• **What this task involves**
Filter the entries down to the lines holding "algebra", then copy those lines.

• **Excerpted data**

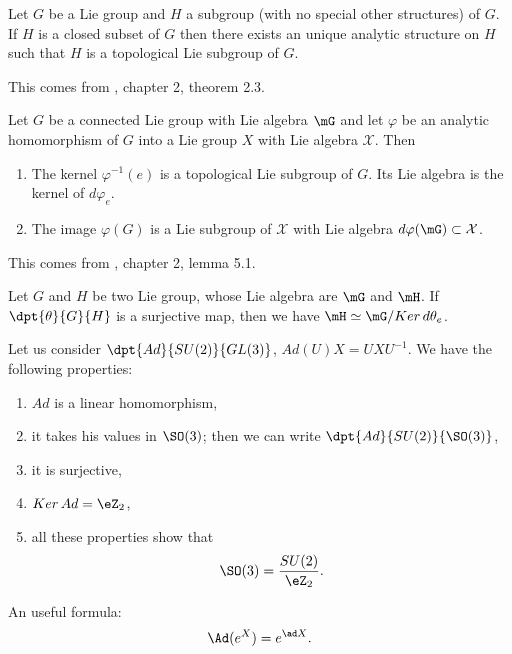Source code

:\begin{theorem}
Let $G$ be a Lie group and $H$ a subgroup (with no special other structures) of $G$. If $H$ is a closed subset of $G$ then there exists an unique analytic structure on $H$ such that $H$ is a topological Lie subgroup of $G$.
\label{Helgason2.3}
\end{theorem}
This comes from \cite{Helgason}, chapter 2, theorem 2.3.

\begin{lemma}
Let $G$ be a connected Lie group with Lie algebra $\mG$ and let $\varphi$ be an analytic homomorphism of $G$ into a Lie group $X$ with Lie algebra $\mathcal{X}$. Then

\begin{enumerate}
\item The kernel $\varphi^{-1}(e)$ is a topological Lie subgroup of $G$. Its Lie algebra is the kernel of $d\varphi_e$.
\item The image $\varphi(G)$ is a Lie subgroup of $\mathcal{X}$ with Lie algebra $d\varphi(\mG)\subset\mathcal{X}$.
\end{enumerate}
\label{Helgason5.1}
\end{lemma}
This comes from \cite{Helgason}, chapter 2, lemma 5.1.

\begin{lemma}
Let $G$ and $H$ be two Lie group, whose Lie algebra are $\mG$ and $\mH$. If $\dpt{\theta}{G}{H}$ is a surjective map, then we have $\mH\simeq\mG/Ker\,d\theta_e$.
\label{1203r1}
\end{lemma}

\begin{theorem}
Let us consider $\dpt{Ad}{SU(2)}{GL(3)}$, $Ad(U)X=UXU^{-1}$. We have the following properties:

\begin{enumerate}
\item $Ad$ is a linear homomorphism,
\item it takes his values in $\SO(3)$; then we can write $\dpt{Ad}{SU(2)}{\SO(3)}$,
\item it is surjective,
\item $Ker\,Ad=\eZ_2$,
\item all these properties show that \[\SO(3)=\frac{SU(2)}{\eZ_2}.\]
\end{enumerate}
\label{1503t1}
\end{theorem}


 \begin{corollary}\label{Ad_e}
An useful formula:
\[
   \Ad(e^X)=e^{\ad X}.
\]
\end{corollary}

---

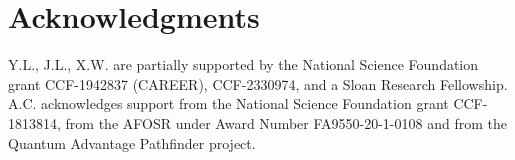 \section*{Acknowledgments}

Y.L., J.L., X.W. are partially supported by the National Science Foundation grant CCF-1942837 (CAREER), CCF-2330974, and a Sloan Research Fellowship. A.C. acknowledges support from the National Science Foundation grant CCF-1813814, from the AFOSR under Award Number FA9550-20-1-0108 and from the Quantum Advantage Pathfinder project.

---

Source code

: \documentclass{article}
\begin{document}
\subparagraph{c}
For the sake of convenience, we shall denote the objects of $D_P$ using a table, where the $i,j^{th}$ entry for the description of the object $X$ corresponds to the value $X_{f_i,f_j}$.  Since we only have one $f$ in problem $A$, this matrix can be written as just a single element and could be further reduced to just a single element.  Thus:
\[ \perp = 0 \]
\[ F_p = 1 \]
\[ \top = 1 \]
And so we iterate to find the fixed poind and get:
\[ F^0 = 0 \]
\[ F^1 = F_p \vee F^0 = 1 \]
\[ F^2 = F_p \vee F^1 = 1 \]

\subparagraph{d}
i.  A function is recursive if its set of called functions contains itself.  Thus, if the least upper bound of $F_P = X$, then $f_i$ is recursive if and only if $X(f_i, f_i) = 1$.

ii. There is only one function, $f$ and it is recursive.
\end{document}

• **The completed task**
Let $G$ be a connected Lie group with Lie algebra $\mG$ and let $\varphi$ be an analytic homomorphism of $G$ into a Lie group $X$ with Lie algebra $\mathcal{X}$. Then
\item The kernel $\varphi^{-1}(e)$ is a topological Lie subgroup of $G$. Its Lie algebra is the kernel of $d\varphi_e$.
\item The image $\varphi(G)$ is a Lie subgroup of $\mathcal{X}$ with Lie algebra $d\varphi(\mG)\subset\mathcal{X}$.
Let $G$ and $H$ be two Lie group, whose Lie algebra are $\mG$ and $\mH$. If $\dpt{\theta}{G}{H}$ is a surjective map, then we have $\mH\simeq\mG/Ker\,d\theta_e$.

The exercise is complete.